株式会社の代表取締役個人の債務を担保するために、社有地に抵当権を設定することがあります。この場合、会社と代表取締役との間に利害が対立する関係が生じますから、取締役会設置会社であれば取締役会の承認を得ることが会社法上で要求されています。そして、この取締役会の承認を得たことが明記されている取締役会議事録を、抵当権設定登記申請書に添付する必要があります。この場合、取締役会の承認がなければ、抵当権設定契約は効力を生じません。取締役会議事録を添付させることによって、抵当権設定が有効になされたことを審査するわけです。

このように、登記原因について第三者の許可、同意、承諾を必要とする場合には、それを証する書類を添付することが要求されています。第三者の許可、同意、承諾を証する書類は、いま説明した取締役会議事録のほか、農地について所有権移転、地上権設定登記を申請する場合の都道府県知事や農業委員会の許可書、未成年者が所有権移転の当事者になる場合の法定代理人の同意書等があります。
これらの書類を登記申請書に添付する場合は、その書類の真正を確保するために、書類には実印を押し、印鑑証明書を添付する必要があります。
 
利害関係人の承諾書が必要なとき
 
「第三者の承諾書」と「利害関係人の承諾書」はまったく別のものです。利害関係人の承諾書というのは、その登記申請が行なわれると、なんらかの損害を被ることが形式的に登記簿上で明らかな人が、その登記申請を承諾するという内容の書類です。
たとえば、抵当権が1番と2番で設定されている場合に、1番抵当権の利息を上げれば、2番抵当権者は不利益を受けることになります。
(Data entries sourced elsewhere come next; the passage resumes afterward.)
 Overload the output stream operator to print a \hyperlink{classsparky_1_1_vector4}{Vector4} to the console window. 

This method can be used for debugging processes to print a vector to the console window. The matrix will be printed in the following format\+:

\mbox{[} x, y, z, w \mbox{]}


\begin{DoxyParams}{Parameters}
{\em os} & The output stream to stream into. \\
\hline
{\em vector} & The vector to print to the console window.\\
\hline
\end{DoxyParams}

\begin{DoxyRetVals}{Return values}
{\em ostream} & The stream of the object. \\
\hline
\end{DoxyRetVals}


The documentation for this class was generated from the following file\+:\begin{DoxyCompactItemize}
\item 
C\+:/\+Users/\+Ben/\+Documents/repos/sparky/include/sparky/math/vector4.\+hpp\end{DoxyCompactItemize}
ですから、この変更登記申請には、2番抵当権者の承諾書を添付します。
また、所有権の仮登記を本登記にする場合、仮登記後に登記された抵当権等の登記は抹消する必要があるので、抵当権者等の承諾書を添付します。
この承諾書にも、作成者の印鑑証明書を添付する必要があります。
少しむずかしくなりましたが、承諾書にも2種類あって、添付書面に含まれているということを覚えておいてください。
 
戸籍謄本、除籍謄本が必要なとき
 
相続登記では、登記申請書の作成自体は特別むずかしくはないのですが、被相続人(亡くなった人)、相続人の戸籍謄本や除籍謄本をすべてそろえるのに多少手間がかかります。
被相続人が、出生から死亡するまでに一度も転籍をしたことがないというケースはほとんどなく、普通、数回は転籍をしているようです。古い戸籍簿は記載自体が不鮮明で、内容を読み取るのにも骨が折れますし、戦災で焼失したり、欠けていたりして戸籍が連続しないこともあります。役所に戸籍簿自体がないため戸籍謄本をそろえられないときには、実務上、ほかに相続人がいない旨の「上申書」を添付しますが、事前に登記所に相談したほうがよいでしょう。

戸籍謄本が必要なケースには、相続登記のほか、未成年者の法定代理人である親権者が登記を申請する場合、婚姻、養子縁組、離婚等で、登記名義人の氏名が変わり、その変更登記を申請する場合等が挙げられます。
戸籍謄本等の有効期間は、親権者の代理権限証明情報として使う場合は、作成後3か月以内という制限があります。しかし、その他の場合は特に制限はありません。
戸籍謄本、除籍謄本は、本籍のある市区町村役場で交付してくれますが、プライバシーの観点から、本人か、家族以外の者には交付されません。ほかの人に取得してもらうためには委任状が必要になります。
 
固定資産評価証明書が必要なとき
 
登記申請に際しては、原則として求める登記の内容に従って一定の登録免許税を納めなければなりません。固定資産評価証明書は、この登録免許税を計算する資料として添付します。
固定資産評価証明書というのは、不動産の固定資産課税台帳の写しのことで、その不動産の価格が記載されています。不動産の価格を基礎に登録免許税が課税される場合は、この価格を不動産の価格として計算することになっています。したがって、固定資産評価証明書を添付するのは、不動産の価格が登録免許税の基準になる所有権移転、地上権設定、賃借権設定、信託の登記等の場合です。

固定資産評価証明書は、東京都は都税事務所で、その他の地域では市町村役場で交付を受けることができますが、原則としてプライバシー保護の観点から、本人以外は委任状がないと交付してくれません。誰かに頼む場合は、委任状と受任者の身分を証明するものを用意したほうがよいでしょう。